Everyone will “make money” P3: Electronic cash systems will enable anyone with a PC to be a “mint” for his own brand of currency. World is becoming more decentralized, more distributed, more “democratic”. (Compare with printing press.) Multiple (thousands) of currencies will exist and be traded. Appropriate discount rates will be used for poorly-rated issuers. Central banks have a smaller role to play.
The dollar stays around. P4: National currencies won’t go away, to be replaced by cyberspace dollars. Ref: The Sovereign Individual (James Davidson and Lord William Rees-Mogg), for contrary view: governments will implode as debts spiral and tax base disappears into cyberspace tax havens.
Privacy is already lost P5: Individual privacy is already lost, and must be regained. All information about individual is now electronic form, and is bought and sold. There is strong economic incentive for “user profiling” by merchants, card issuers, etc...
User Profiling Not So Bad? P6: User profiling has a definite “up side” for the user: – reduction of unwanted marketing mail; user and advertiser both agree that mail sent should be interesting to user. – spending profiles aid fraud detection.
No anonymity for large payments P7: Governments will not allow payment systems to support true (payer or payee) anonymity for large payments. This is for law-enforcement reasons: – payer anonymity: bribery, kickbacks, political contributions – payee anonymity: extortion, blackmail, kipnapping, etc. Anonymity will only work for small payments.

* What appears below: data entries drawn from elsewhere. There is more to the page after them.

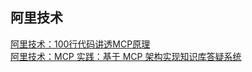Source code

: ## 阿里技术
[阿里技术：100行代码讲透MCP原理](https://mp.weixin.qq.com/s/0YZNEJmKJJioyzARt1idTA)  
[阿里技术：MCP 实践：基于 MCP 架构实现知识库答疑系统](https://mp.weixin.qq.com/s/CewDr03pWNBrxsN2lmm_3Q)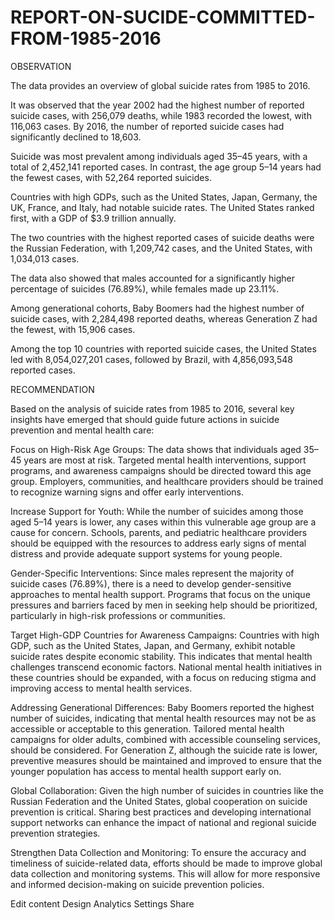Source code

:# REPORT-ON-SUCIDE-COMMITTED-FROM-1985-2016
OBSERVATION

The data provides an overview of global suicide rates from 1985 to 2016.

It was observed that the year 2002 had the highest number of reported suicide cases, with 256,079 deaths, while 1983 recorded the lowest, with 116,063 cases. By 2016, the number of reported suicide cases had significantly declined to 18,603.

Suicide was most prevalent among individuals aged 35–45 years, with a total of 2,452,141 reported cases. In contrast, the age group 5–14 years had the fewest cases, with 52,264 reported suicides.

Countries with high GDPs, such as the United States, Japan, Germany, the UK, France, and Italy, had notable suicide rates. The United States ranked first, with a GDP of $3.9 trillion annually.

The two countries with the highest reported cases of suicide deaths were the Russian Federation, with 1,209,742 cases, and the United States, with 1,034,013 cases.

The data also showed that males accounted for a significantly higher percentage of suicides (76.89%), while females made up 23.11%.

Among generational cohorts, Baby Boomers had the highest number of suicide cases, with 2,284,498 reported deaths, whereas Generation Z had the fewest, with 15,906 cases.

Among the top 10 countries with reported suicide cases, the United States led with 8,054,027,201 cases, followed by Brazil, with 4,856,093,548 reported cases.

 

RECOMMENDATION

Based on the analysis of suicide rates from 1985 to 2016, several key insights have emerged that should guide future actions in suicide prevention and mental health care:

 

Focus on High-Risk Age Groups: The data shows that individuals aged 35–45 years are most at risk. Targeted mental health interventions, support programs, and awareness campaigns should be directed toward this age group. Employers, communities, and healthcare providers should be trained to recognize warning signs and offer early interventions.

 

Increase Support for Youth: While the number of suicides among those aged 5–14 years is lower, any cases within this vulnerable age group are a cause for concern. Schools, parents, and pediatric healthcare providers should be equipped with the resources to address early signs of mental distress and provide adequate support systems for young people.

Gender-Specific Interventions: Since males represent the majority of suicide cases (76.89%), there is a need to develop gender-sensitive approaches to mental health support. Programs that focus on the unique pressures and barriers faced by men in seeking help should be prioritized, particularly in high-risk professions or communities.

 

Target High-GDP Countries for Awareness Campaigns: Countries with high GDP, such as the United States, Japan, and Germany, exhibit notable suicide rates despite economic stability. This indicates that mental health challenges transcend economic factors. National mental health initiatives in these countries should be expanded, with a focus on reducing stigma and improving access to mental health services.

 

Addressing Generational Differences: Baby Boomers reported the highest number of suicides, indicating that mental health resources may not be as accessible or acceptable to this generation. Tailored mental health campaigns for older adults, combined with accessible counseling services, should be considered. For Generation Z, although the suicide rate is lower, preventive measures should be maintained and improved to ensure that the younger population has access to mental health support early on.

 

Global Collaboration: Given the high number of suicides in countries like the Russian Federation and the United States, global cooperation on suicide prevention is critical. Sharing best practices and developing international support networks can enhance the impact of national and regional suicide prevention strategies.

Strengthen Data Collection and Monitoring: To ensure the accuracy and timeliness of suicide-related data, efforts should be made to improve global data collection and monitoring systems. This will allow for more responsive and informed decision-making on suicide prevention policies.


Edit content
Design
Analytics
Settings
Share
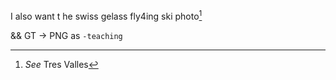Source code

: I also want t he swiss gelass fly4ing ski photo[^1]

[^1]: _See_ Tres Valles

&& GT -> PNG as `-teaching`
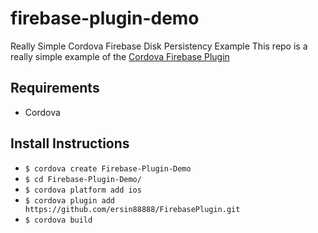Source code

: # firebase-plugin-demo
Really Simple Cordova Firebase Disk Persistency Example
This repo is a really simple example of the [Cordova Firebase Plugin](https://github.com/ersin88888/FirebasePlugin.git)

## Requirements ##
* Cordova 

## Install Instructions ##
* `$ cordova create Firebase-Plugin-Demo`
* `$ cd Firebase-Plugin-Demo/`
* `$ cordova platform add ios`
* `$ cordova plugin add https://github.com/ersin88888/FirebasePlugin.git`
* `$ cordova build`

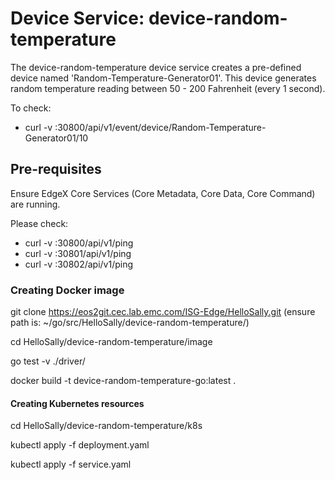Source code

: # Device Service: device-random-temperature

The device-random-temperature device service creates a pre-defined device named 'Random-Temperature-Generator01'. This device generates random temperature reading between 50 - 200 Fahrenheit (every 1 second).

To check:
- curl -v <server-node-ip>:30800/api/v1/event/device/Random-Temperature-Generator01/10

## Pre-requisites

Ensure EdgeX Core Services (Core Metadata, Core Data, Core Command) are running.

Please check:
- curl -v <server-node-ip>:30800/api/v1/ping
- curl -v <server-node-ip>:30801/api/v1/ping
- curl -v <server-node-ip>:30802/api/v1/ping

### Creating Docker image

git clone https://eos2git.cec.lab.emc.com/ISG-Edge/HelloSally.git
(ensure path is: ~/go/src/HelloSally/device-random-temperature/)

cd HelloSally/device-random-temperature/image

go test -v ./driver/

docker build -t device-random-temperature-go:latest .

#### Creating Kubernetes resources

cd HelloSally/device-random-temperature/k8s

kubectl apply -f deployment.yaml

kubectl apply -f service.yaml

No anonymity for small payments P8: Achieving payer anonymity for small payments by cryptographic means is too expensive (in terms of complexity and cpu time). Isn’t it just easier to pass very strong privacy-protection laws about the gathering and use of personal spending data? But costs decrease over time, too...
Anonymity to be bought and sold P9: Anonymity will be a value-added feature that a user may purchase. Conversely, a user may break his own anonymity in a transaction, for a fee. Most users may feel that anonymity is a good that he should control, and perhaps sell, but not normally a necessity. User may reveal his true identity, or else a pseudo-identity (to allow profiling).

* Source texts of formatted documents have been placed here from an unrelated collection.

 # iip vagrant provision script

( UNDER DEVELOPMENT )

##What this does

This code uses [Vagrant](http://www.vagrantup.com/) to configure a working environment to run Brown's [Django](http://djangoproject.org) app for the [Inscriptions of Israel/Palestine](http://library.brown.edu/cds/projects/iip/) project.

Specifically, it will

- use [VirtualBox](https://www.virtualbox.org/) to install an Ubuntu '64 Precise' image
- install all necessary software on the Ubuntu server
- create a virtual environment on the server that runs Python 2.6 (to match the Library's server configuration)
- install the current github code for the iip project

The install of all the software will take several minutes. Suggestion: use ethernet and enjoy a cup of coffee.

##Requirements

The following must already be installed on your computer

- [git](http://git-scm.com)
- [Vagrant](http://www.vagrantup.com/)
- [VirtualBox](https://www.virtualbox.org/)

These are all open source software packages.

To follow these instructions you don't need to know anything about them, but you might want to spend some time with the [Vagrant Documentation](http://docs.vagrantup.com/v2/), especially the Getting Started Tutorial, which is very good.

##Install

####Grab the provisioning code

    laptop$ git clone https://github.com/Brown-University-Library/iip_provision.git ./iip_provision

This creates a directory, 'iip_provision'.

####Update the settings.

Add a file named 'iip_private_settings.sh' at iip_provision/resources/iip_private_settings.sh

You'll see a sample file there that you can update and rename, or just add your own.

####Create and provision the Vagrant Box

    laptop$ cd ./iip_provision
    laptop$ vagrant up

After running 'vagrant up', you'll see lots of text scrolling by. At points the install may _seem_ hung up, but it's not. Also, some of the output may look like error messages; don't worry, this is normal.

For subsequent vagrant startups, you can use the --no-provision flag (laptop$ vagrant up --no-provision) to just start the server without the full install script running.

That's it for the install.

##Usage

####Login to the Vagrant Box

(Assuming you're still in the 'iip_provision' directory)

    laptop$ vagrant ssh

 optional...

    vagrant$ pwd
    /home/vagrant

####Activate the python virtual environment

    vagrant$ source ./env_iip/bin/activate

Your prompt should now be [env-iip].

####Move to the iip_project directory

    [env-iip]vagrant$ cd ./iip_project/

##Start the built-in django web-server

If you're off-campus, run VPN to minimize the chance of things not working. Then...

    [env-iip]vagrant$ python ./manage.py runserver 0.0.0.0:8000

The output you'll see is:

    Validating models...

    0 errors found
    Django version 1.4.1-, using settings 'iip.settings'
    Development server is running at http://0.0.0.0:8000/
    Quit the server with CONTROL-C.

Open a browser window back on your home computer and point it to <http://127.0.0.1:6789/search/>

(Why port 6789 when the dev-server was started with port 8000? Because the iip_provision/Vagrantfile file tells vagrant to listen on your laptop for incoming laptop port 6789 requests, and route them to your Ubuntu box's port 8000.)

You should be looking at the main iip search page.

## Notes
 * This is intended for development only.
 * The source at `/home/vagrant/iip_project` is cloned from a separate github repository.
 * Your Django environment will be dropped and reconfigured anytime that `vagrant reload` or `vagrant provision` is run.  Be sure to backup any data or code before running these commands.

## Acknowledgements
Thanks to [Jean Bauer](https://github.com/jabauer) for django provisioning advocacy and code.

No multi-app smart cards P10: Multi-application smart cards will never make it big. Coordinating issuers is about as easy as making peace in the Middle East. Security issues on a multi-app card are difficult. User are comfortable and familiar with having one card per issuer.
Anonymity by smart-card choice P11: Anonymity for small-value payments will be arise (only) from anonymity of card-holder/card relationship. Smart cards can be obtained anonymously, as frequently as desired. Smart card ID is a pseudonym for user. (Nyms are already understood by AOL users…)

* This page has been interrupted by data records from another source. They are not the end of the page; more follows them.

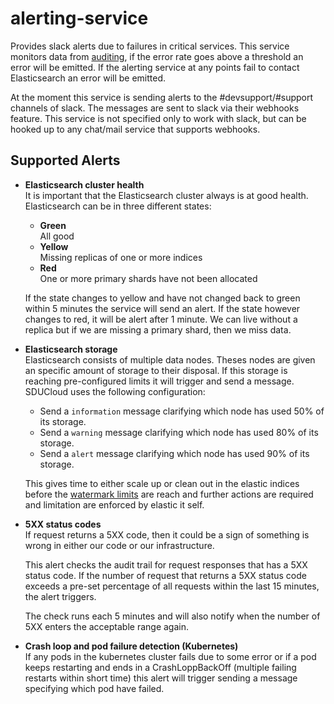 # alerting-service

Provides slack alerts due to failures in critical services. This service
monitors data from [auditing](../service-common/wiki/auditing.md), if the error
rate goes above a threshold an error will be emitted. If the alerting service
at any points fail to contact Elasticsearch an error will be emitted.

At the moment this service is sending alerts to the #devsupport/#support
channels of slack. The messages are sent to slack via their webhooks feature.
This service is not specified only to work with slack, but can be hooked up to 
any chat/mail service that supports webhooks.

## Supported Alerts

- **Elasticsearch cluster health**   
  It is important that the Elasticsearch cluster always is at good health. Elasticsearch can be in three different states:
  
  - **Green**   
    All good
  - **Yellow**   
    Missing replicas of one or more indices
  - **Red**   
    One or more primary shards have not been allocated

  If the state changes to yellow and have not changed back to green within 
  5 minutes the service will send an alert. If the state however changes to 
  red, it will be alert after 1 minute. We can live without a replica but if 
  we are missing a primary shard, then we miss data.

- **Elasticsearch storage**   
  Elasticsearch consists of multiple data nodes. Theses nodes are given an 
  specific amount of storage to their disposal. If this storage is reaching
  pre-configured limits it will trigger and send a message.
  SDUCloud uses the following configuration: 

  - Send a `information` message clarifying which node has used 50% of its 
  storage.
  - Send a `warning` message clarifying which node has used 80% of its storage.
  - Send a `alert` message clarifying which node has used 90% of its storage.

  This gives time to either scale up or clean out in the elastic indices 
  before the [watermark limits](../elastic-management) are reach and further actions are required
  and limitation are enforced by elastic it self.

- **5XX status codes**   
  If request returns a 5XX code, then it could be a sign of something is 
  wrong in either our code or our infrastructure. 

  This alert checks the audit
  trail for request responses that has a 5XX status code. 
  If the number of request that returns a 5XX status code exceeds a pre-set 
  percentage of all requests within the last 15 minutes, the alert triggers. 

  The check runs each 5 minutes and will also notify when the number of 5XX 
  enters the acceptable range again.

- **Crash loop and pod failure detection (Kubernetes)**   
  If any pods in the kubernetes cluster fails due to some error or if a pod
  keeps restarting and ends in a CrashLoppBackOff (multiple failing restarts 
  within short time) this alert will trigger sending a message specifying which
  pod have failed.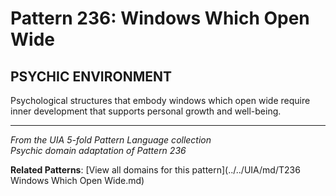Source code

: # Pattern 236: Windows Which Open Wide

## PSYCHIC ENVIRONMENT

Psychological structures that embody windows which open wide require inner development that supports personal growth and well-being.

---

*From the UIA 5-fold Pattern Language collection*  
*Psychic domain adaptation of Pattern 236*

**Related Patterns**: [View all domains for this pattern](../../UIA/md/T236 Windows Which Open Wide.md)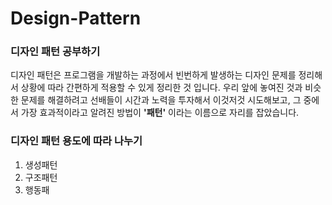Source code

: # Design-Pattern
### 디자인 패턴 공부하기
디자인 패턴은 프로그램을 개발하는 과정에서 빈번하게 발생하는 디자인 문제를 정리해서 상황에 따라 간편하게 적용할 수 있게 정리한 것 입니다.
우리 앞에 놓여진 것과 비슷한 문제를 해결하려고 선배들이 시간과 노력을 투자해서 이것저것 시도해보고, 그 중에서 가장 효과적이라고 알려진 방법이 **'패턴'** 이라는 이름으로 자리를 잡았습니다.

### 디자인 패턴 용도에 따라 나누기
1. 생성패턴 
2. 구조패턴
3. 행동패


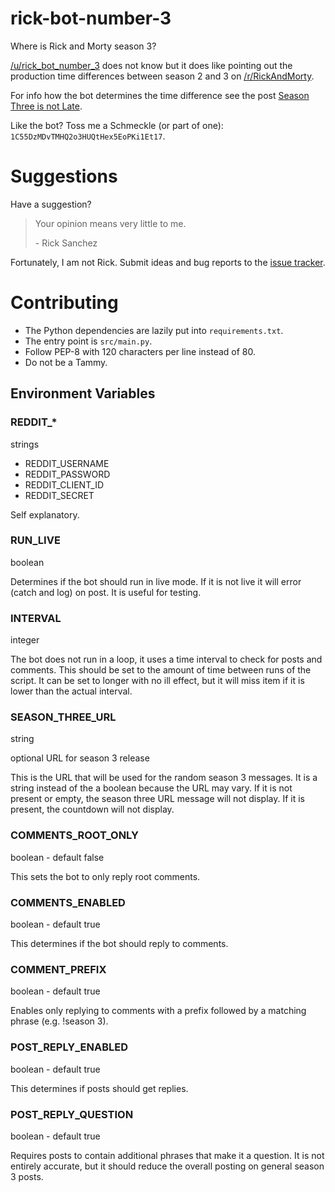# rick-bot-number-3

Where is Rick and Morty season 3?

[/u/rick_bot_number_3] does not know but it does like pointing out the production
 time differences between season 2 and 3 on [/r/RickAndMorty].

For info how the bot determines the time difference see the post [Season Three is not Late].

Like the bot? Toss me a Schmeckle (or part of one): `1C55DzMDvTMHQ2o3HUQtHex5EoPKi1Et17`.

# Suggestions

Have a suggestion?

> Your opinion means very little to me.
>
> \- Rick Sanchez

Fortunately, I am not Rick. Submit ideas and bug reports to the [issue tracker].

# Contributing

- The Python dependencies are lazily put into `requirements.txt`.
- The entry point is `src/main.py`.
- Follow PEP-8 with 120 characters per line instead of 80.
- Do not be a Tammy.

## Environment Variables

### REDDIT_*

strings

- REDDIT_USERNAME
- REDDIT_PASSWORD
- REDDIT_CLIENT_ID
- REDDIT_SECRET

Self explanatory.

### RUN_LIVE

boolean

Determines if the bot should run in live mode. If it is 
 not live it will error (catch and log) on post. It is useful for testing.

### INTERVAL

integer

The bot does not run in a loop, it uses a time interval to check for posts and
 comments. This should be set to the amount of time between runs of the script.
 It can be set to longer with no ill effect, but it will miss item if it is lower
 than the actual interval.

### SEASON_THREE_URL

string

optional URL for season 3 release 

This is the URL that will be used for the random season 3 messages.
 It is a string instead of the a boolean because the URL may vary.
 If it is not present or empty, the season three URL message will not display.
 If it is present, the countdown will not display.
 
### COMMENTS_ROOT_ONLY

boolean - default false

This sets the bot to only reply root comments.

### COMMENTS_ENABLED

boolean - default true

This determines if the bot should reply to comments.

### COMMENT_PREFIX

boolean - default true

Enables only replying to comments with a prefix followed by a matching phrase (e.g. !season 3).

### POST_REPLY_ENABLED

boolean - default true

This determines if posts should get replies.

### POST_REPLY_QUESTION

boolean - default true

Requires posts to contain additional phrases that make it a question. It is not entirely accurate, but it should reduce
 the overall posting on general season 3 posts.


[/u/rick_bot_number_3]: https://www.reddit.com/user/rick_bot_number_3/
[/r/RickAndMorty]: https://www.reddit.com/r/rickandmorty/
[Season Three is not Late]: https://www.reddit.com/r/rickandmorty/comments/62clpj/season_three_is_not_late/
[issue tracker]: https://github.com/rolandoislas/rick-bot-number-3
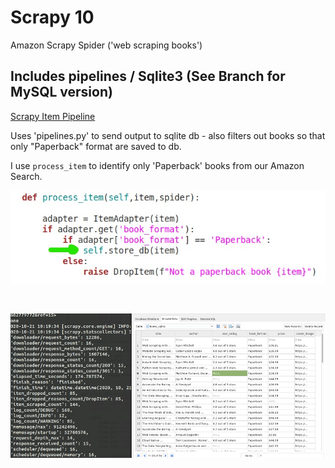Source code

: # Scrapy 10
Amazon Scrapy Spider ('web scraping books')

## Includes pipelines / Sqlite3 (See Branch for MySQL version)

[Scrapy Item Pipeline ](https://docs.scrapy.org/en/latest/topics/item-pipeline.html)

Uses 'pipelines.py' to send output to sqlite db - also filters out books so that only "Paperback" format are saved to db.

I use `process_item` to identify only 'Paperback' books from our Amazon Search.

<p align="center">
  <img src="/images/pb1_LI.jpg">
</p>
<br>
<p align="center">
  <img src="/images/scrapy-amazon.PNG">
</p>
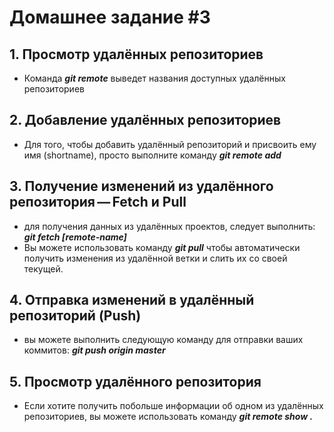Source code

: # Домашнее задание #3
## 1. Просмотр удалённых репозиториев
* Команда __*git remote*__ выведет названия доступных удалённых репозиториев
## 2. Добавление удалённых репозиториев
* Для того, чтобы добавить удалённый репозиторий и присвоить ему имя (shortname), просто выполните команду __*git remote add <shortname> <url>*__
## 3. Получение изменений из удалённого репозитория — Fetch и Pull
* для получения данных из удалённых проектов, следует выполнить: __*git fetch [remote-name]*__
* Вы можете использовать команду __*git pull*__ чтобы автоматически получить изменения из удалённой ветки и слить их со своей текущей.
## 4. Отправка изменений в удалённый репозиторий (Push)
* вы можете выполнить следующую команду для отправки ваших коммитов:
 __*git push origin master*__
 ## 5. Просмотр удалённого репозитория
 * Если хотите получить побольше информации об одном из удалённых репозиториев, вы можете использовать команду *__git remote show <remote>.__*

Cost of breaking SC’s to rise P12: Smart cards will be “broken into” on a regular basis, but the cost of doing so will rise dramatically over the next decade. Smaller feature sizes make requisite lab equipment more expensive. Vast number of installed smart cards will stimulate further investment into security measures and lower production costs. Compare: bank safes.
No large-value digital coins P13: Digital coins will not be used for large-value transactions. In a coin-based system (as opposed to an account-based system), possession of bits means possession of value. Replication! Identification of double-spenders is unlikely to be a sufficient deterrent to prevent major fraud. (Compare with credit-card theft .)
No transferable coins! P14: Payment schemes with off-line coin transfers between users won’t make it. Need will decrease dramatically as every device and individual can be “on-line” whenever it wants to. No good business model: what does issuer gain by allowing transferability? (Extra “float” doesn’t compensate for extra risk. Compare with early US bank notes...)
Micropayments will thrive P15: Micropayment schemes will be the system of choice for purchasing most information over the Web. Most information is low-value (<10 cents). Significant “price umbrella” underneath credit-card transactions (29 cents + 2%). Latency of response is important. (Not enough time for “serious crypto”.)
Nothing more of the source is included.